We as humans almost instantly recognize a person by having a glance at their face. In order to perform such a task, within computer vision, the person identification is divided into face detection followed by recognition. Its common applications for identification and authentication leading to automation for attendance, access controls systems, suspicious person identification, missing person identification. Social media could not have been left untouched by these advances. Be it you posting a photo on Facebook, and it, in turn, giving you suggestions for tagging your friends or Google Photos, becoming your assistant in grouping and labeling pictures from your gallery. It even compiles short videos from your series of vacation pictures. Face detection is widely used in mobile applications for virtual augmentation of human faces with cat face, dog face, ornaments, etc as can be seen in Snapchat.

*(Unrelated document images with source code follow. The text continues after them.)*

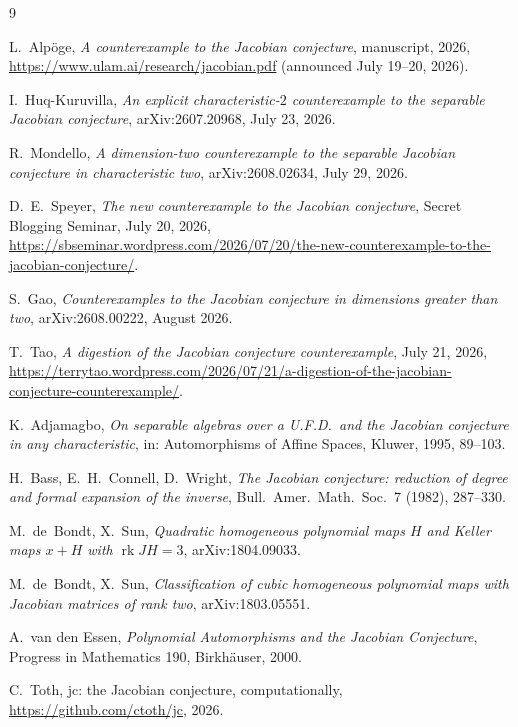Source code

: \documentclass[11pt]{amsart}
\begin{document}
\begin{thebibliography}{9}

 L.~Alp\"oge, \emph{A counterexample to the Jacobian
conjecture}, manuscript, 2026,
\url{https://www.ulam.ai/research/jacobian.pdf} (announced July 19--20,
2026).

 I.~Huq-Kuruvilla, \emph{An explicit characteristic-$2$
counterexample to the separable Jacobian conjecture},
arXiv:2607.20968, July 23, 2026.

 R.~Mondello, \emph{A dimension-two counterexample
to the separable Jacobian conjecture in characteristic two},
arXiv:2608.02634, July 29, 2026.

 D.~E.~Speyer, \emph{The new counterexample to the Jacobian
conjecture}, Secret Blogging Seminar, July 20, 2026,
\url{https://sbseminar.wordpress.com/2026/07/20/the-new-counterexample-to-the-jacobian-conjecture/}.

 S.~Gao, \emph{Counterexamples to the Jacobian conjecture
in dimensions greater than two}, arXiv:2608.00222, August 2026.

 T.~Tao, \emph{A digestion of the Jacobian conjecture
counterexample}, July 21, 2026,
\url{https://terrytao.wordpress.com/2026/07/21/a-digestion-of-the-jacobian-conjecture-counterexample/}.

 K.~Adjamagbo, \emph{On separable algebras over a
U.F.D.\ and the Jacobian conjecture in any characteristic}, in:
Automorphisms of Affine Spaces, Kluwer, 1995, 89--103.

 H.~Bass, E.~H.~Connell, D.~Wright, \emph{The Jacobian
conjecture: reduction of degree and formal expansion of the inverse},
Bull.\ Amer.\ Math.\ Soc.\ 7 (1982), 287--330.

 M.~de~Bondt, X.~Sun, \emph{Quadratic homogeneous
polynomial maps $H$ and Keller maps $x+H$ with $\operatorname{rk} JH = 3$},
arXiv:1804.09033.

 M.~de~Bondt, X.~Sun, \emph{Classification of cubic
homogeneous polynomial maps with Jacobian matrices of rank two},
arXiv:1803.05551.

 A.~van den Essen, \emph{Polynomial Automorphisms and the
Jacobian Conjecture}, Progress in Mathematics 190, Birkh\"auser, 2000.

 C.~Toth, jc: the Jacobian conjecture, computationally,
\url{https://github.com/ctoth/jc}, 2026.

\end{thebibliography}
\end{document}
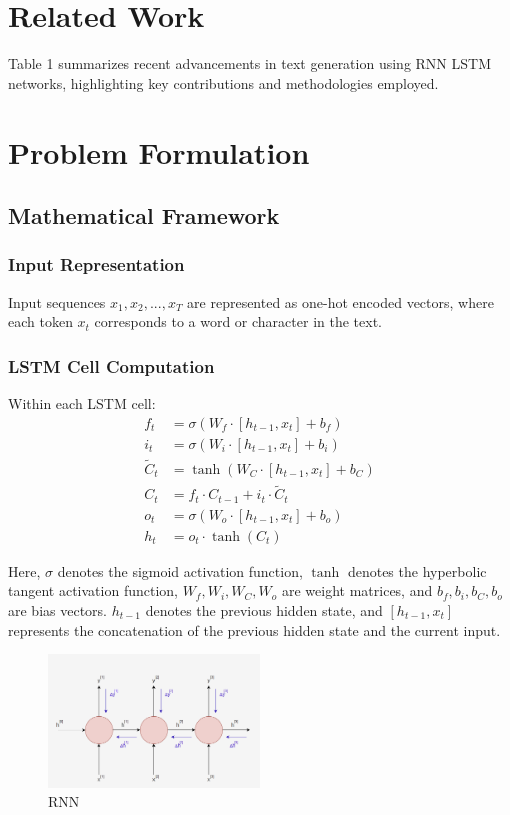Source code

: \documentclass[conference]{IEEEtran}
\begin{document}
\section{Related Work}
Table 1 summarizes recent advancements in text generation using RNN LSTM networks, highlighting key contributions and methodologies employed.



\section{Problem Formulation}
\subsection{Mathematical Framework}

\subsubsection{Input Representation}
Input sequences \( x_1, x_2, ..., x_T \) are represented as one-hot encoded vectors, where each token \( x_t \) corresponds to a word or character in the text.

\subsubsection{LSTM Cell Computation}
Within each LSTM cell:
\begin{align}
f_t &= \sigma(W_f \cdot [h_{t-1}, x_t] + b_f) \\
i_t &= \sigma(W_i \cdot [h_{t-1}, x_t] + b_i) \\
\tilde{C}_t &= \tanh(W_C \cdot [h_{t-1}, x_t] + b_C) \\
C_t &= f_t \cdot C_{t-1} + i_t \cdot \tilde{C}_t \\
o_t &= \sigma(W_o \cdot [h_{t-1}, x_t] + b_o) \\
h_t &= o_t \cdot \tanh(C_t)
\end{align}

Here, \( \sigma \) denotes the sigmoid activation function, \( \tanh \) denotes the hyperbolic tangent activation function, \( W_f, W_i, W_C, W_o \) are weight matrices, and \( b_f, b_i, b_C, b_o \) are bias vectors. \( h_{t-1} \) denotes the previous hidden state, and \( [h_{t-1}, x_t] \) represents the concatenation of the previous hidden state and the current input.

\begin{figure}
    \centering
    \includegraphics[width=0.5\textwidth]{p3.png}
    \caption{RNN}
    \label{fig:example}
\end{figure}
\end{document}
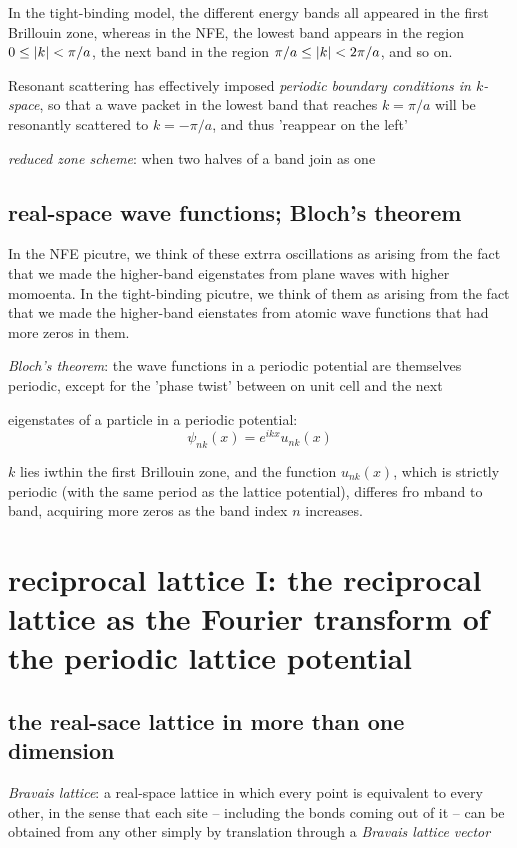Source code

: \documentclass[10pt, a4paper, twocolumn]{article}
\newcommand{\deff}[1]{\par \noindent \textit{#1}: }
\begin{document}
In the tight-binding model, the different energy bands all appeared in the first Brillouin zone, whereas in the NFE, the lowest band appears in the region $0\leq \abs{k} < \pi /a$, the next band in the region $\pi /a\leq \abs{k}< 2\pi /a$, and so on.

Resonant scattering has effectively imposed \emph{periodic boundary conditions in $k$-space}, so that a wave packet in the lowest band that reaches $k=\pi /a$ will be resonantly scattered to $k=-\pi/a$, and thus 'reappear on the left'

\deff{reduced zone scheme} when two halves of a band join as one

\subsection{real-space wave functions; Bloch's theorem}

In the NFE picutre, we think of these extrra oscillations as arising from the fact that we made the higher-band eigenstates from plane waves with higher momoenta. In the tight-binding picutre, we think of them as arising from the fact that we made the higher-band eienstates from atomic wave functions that had more zeros in them.

\deff{Bloch's theorem} the wave functions in a periodic potential are themselves periodic, except for the 'phase twist' between on unit cell and the next

eigenstates of a particle in a periodic potential:
\[\psi _{nk}(x)=e^{ikx}u_{nk}(x)\]

$k$ lies iwthin the first Brillouin zone, and the function $u_{nk}(x)$, which is strictly periodic (with the same period as the lattice potential), differes fro mband to band, acquiring more zeros as the band index $n$ increases.

\section{reciprocal lattice I: the reciprocal lattice as the Fourier transform of the periodic lattice potential}

\subsection{the real-sace lattice in more than one dimension}

\deff{Bravais lattice} a real-space lattice in which every point is equivalent to every other, in the sense that each site -- including the bonds coming out of it -- can be obtained from any other simply by translation through a \emph{Bravais lattice vector}
\end{document}
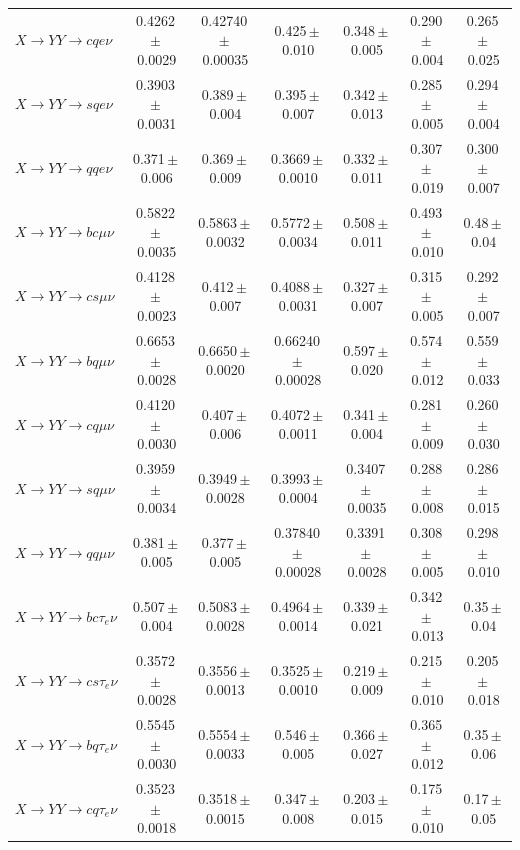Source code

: \begin{landscape}
{\begin{longtable}{@{\extracolsep{\fill}}lcccccc@{}}
$X\to YY\to cqe\nu$ & 0.4262\,$\pm$\,0.0029 & 0.42740\,$\pm$\,0.00035 & 0.425\,$\pm$\,0.010 & 0.348\,$\pm$\,0.005 & 0.290\,$\pm$\,0.004 & 0.265\,$\pm$\,0.025 \\
$X\to YY\to sqe\nu$ & 0.3903\,$\pm$\,0.0031 & 0.389\,$\pm$\,0.004 & 0.395\,$\pm$\,0.007 & 0.342\,$\pm$\,0.013 & 0.285\,$\pm$\,0.005 & 0.294\,$\pm$\,0.004 \\
$X\to YY\to qqe\nu$ & 0.371\,$\pm$\,0.006 & 0.369\,$\pm$\,0.009 & 0.3669\,$\pm$\,0.0010 & 0.332\,$\pm$\,0.011 & 0.307\,$\pm$\,0.019 & 0.300\,$\pm$\,0.007 \\
$X\to YY\to bc\mu\nu$ & 0.5822\,$\pm$\,0.0035 & 0.5863\,$\pm$\,0.0032 & 0.5772\,$\pm$\,0.0034 & 0.508\,$\pm$\,0.011 & 0.493\,$\pm$\,0.010 & 0.48\,$\pm$\,0.04 \\
$X\to YY\to cs\mu\nu$ & 0.4128\,$\pm$\,0.0023 & 0.412\,$\pm$\,0.007 & 0.4088\,$\pm$\,0.0031 & 0.327\,$\pm$\,0.007 & 0.315\,$\pm$\,0.005 & 0.292\,$\pm$\,0.007 \\
$X\to YY\to bq\mu\nu$ & 0.6653\,$\pm$\,0.0028 & 0.6650\,$\pm$\,0.0020 & 0.66240\,$\pm$\,0.00028 & 0.597\,$\pm$\,0.020 & 0.574\,$\pm$\,0.012 & 0.559\,$\pm$\,0.033 \\
$X\to YY\to cq\mu\nu$ & 0.4120\,$\pm$\,0.0030 & 0.407\,$\pm$\,0.006 & 0.4072\,$\pm$\,0.0011 & 0.341\,$\pm$\,0.004 & 0.281\,$\pm$\,0.009 & 0.260\,$\pm$\,0.030 \\
$X\to YY\to sq\mu\nu$ & 0.3959\,$\pm$\,0.0034 & 0.3949\,$\pm$\,0.0028 & 0.3993\,$\pm$\,0.0004 & 0.3407\,$\pm$\,0.0035 & 0.288\,$\pm$\,0.008 & 0.286\,$\pm$\,0.015 \\
$X\to YY\to qq\mu\nu$ & 0.381\,$\pm$\,0.005 & 0.377\,$\pm$\,0.005 & 0.37840\,$\pm$\,0.00028 & 0.3391\,$\pm$\,0.0028 & 0.308\,$\pm$\,0.005 & 0.298\,$\pm$\,0.010 \\
\midrule
$X\to YY\to bc\tau_e\nu$ & 0.507\,$\pm$\,0.004 & 0.5083\,$\pm$\,0.0028 & 0.4964\,$\pm$\,0.0014 & 0.339\,$\pm$\,0.021 & 0.342\,$\pm$\,0.013 & 0.35\,$\pm$\,0.04 \\
$X\to YY\to cs\tau_e\nu$ & 0.3572\,$\pm$\,0.0028 & 0.3556\,$\pm$\,0.0013 & 0.3525\,$\pm$\,0.0010 & 0.219\,$\pm$\,0.009 & 0.215\,$\pm$\,0.010 & 0.205\,$\pm$\,0.018 \\
$X\to YY\to bq\tau_e\nu$ & 0.5545\,$\pm$\,0.0030 & 0.5554\,$\pm$\,0.0033 & 0.546\,$\pm$\,0.005 & 0.366\,$\pm$\,0.027 & 0.365\,$\pm$\,0.012 & 0.35\,$\pm$\,0.06 \\
$X\to YY\to cq\tau_e\nu$ & 0.3523\,$\pm$\,0.0018 & 0.3518\,$\pm$\,0.0015 & 0.347\,$\pm$\,0.008 & 0.203\,$\pm$\,0.015 & 0.175\,$\pm$\,0.010 & 0.17\,$\pm$\,0.05 \\

\end{longtable}}
\end{landscape}
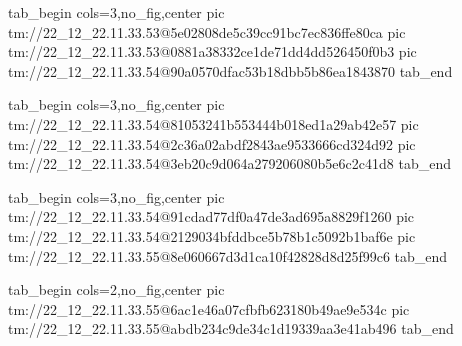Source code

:  
 
 
 
 

\qqSecCmtScr


\ifcmt
  tab_begin cols=3,no_fig,center
    pic tm://22_12_22.11.33.53@5e02808de5c39cc91bc7ec836ffe80ca
    pic tm://22_12_22.11.33.53@0881a38332ce1de71dd4dd526450f0b3
    pic tm://22_12_22.11.33.54@90a0570dfac53b18dbb5b86ea1843870
  tab_end
\fi


\ifcmt
  tab_begin cols=3,no_fig,center
    pic tm://22_12_22.11.33.54@81053241b553444b018ed1a29ab42e57
    pic tm://22_12_22.11.33.54@2c36a02abdf2843ae9533666cd324d92
    pic tm://22_12_22.11.33.54@3eb20c9d064a279206080b5e6c2c41d8
  tab_end
\fi


\ifcmt
  tab_begin cols=3,no_fig,center
    pic tm://22_12_22.11.33.54@91cdad77df0a47de3ad695a8829f1260
    pic tm://22_12_22.11.33.54@2129034bfddbce5b78b1c5092b1baf6e
    pic tm://22_12_22.11.33.55@8e060667d3d1ca10f42828d8d25f99c6
  tab_end
\fi


\ifcmt
  tab_begin cols=2,no_fig,center
    pic tm://22_12_22.11.33.55@6ac1e46a07cfbfb623180b49ae9e534c
    pic tm://22_12_22.11.33.55@abdb234c9de34c1d19339aa3e41ab496
  tab_end
\fi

Let’s see the topic that we will see in this blog post.
- Face Detection Techniques
- Haar Cascades Classifier: The first machine learning-based cascading classifier to fulfill the requirement of fast implementation on low-power CPUs, such as cameras and phones.
- Histogram of Oriented Gradients (HOG): Histogram of Oriented Gradient is used as features followed by linear Support Vector Machine classifier.
- Multi-task Cascaded Convolutional Networks (MTCNN): Deep learning-based face detection technique.
2. Face Alignment: This is also called face normalization which helps to improve face recognition accuracy
3. Face Recognition: Recognize the known person from an image against a repository of known person photos.
Haar Cascades Classifier
This revolutionary method for face detection was presented by Paul Viola and Michael Jones in 2001. It is the first machine learning-based cascading classifier to fulfill the requirement of fast implementation on low-power CPUs, such as cameras and phones. The classifier is trained with many ‘positive’ (with face in it) images and the same size of ‘negative’(no face in it) images. The figure below shows how the Haar features used to extract the information from the window is used to train the model and later prediction. They are like CNN kernels. Each feature is a single value obtained by subtracting the sum of pixels under the white rectangle from the sum of pixels under the black rectangle.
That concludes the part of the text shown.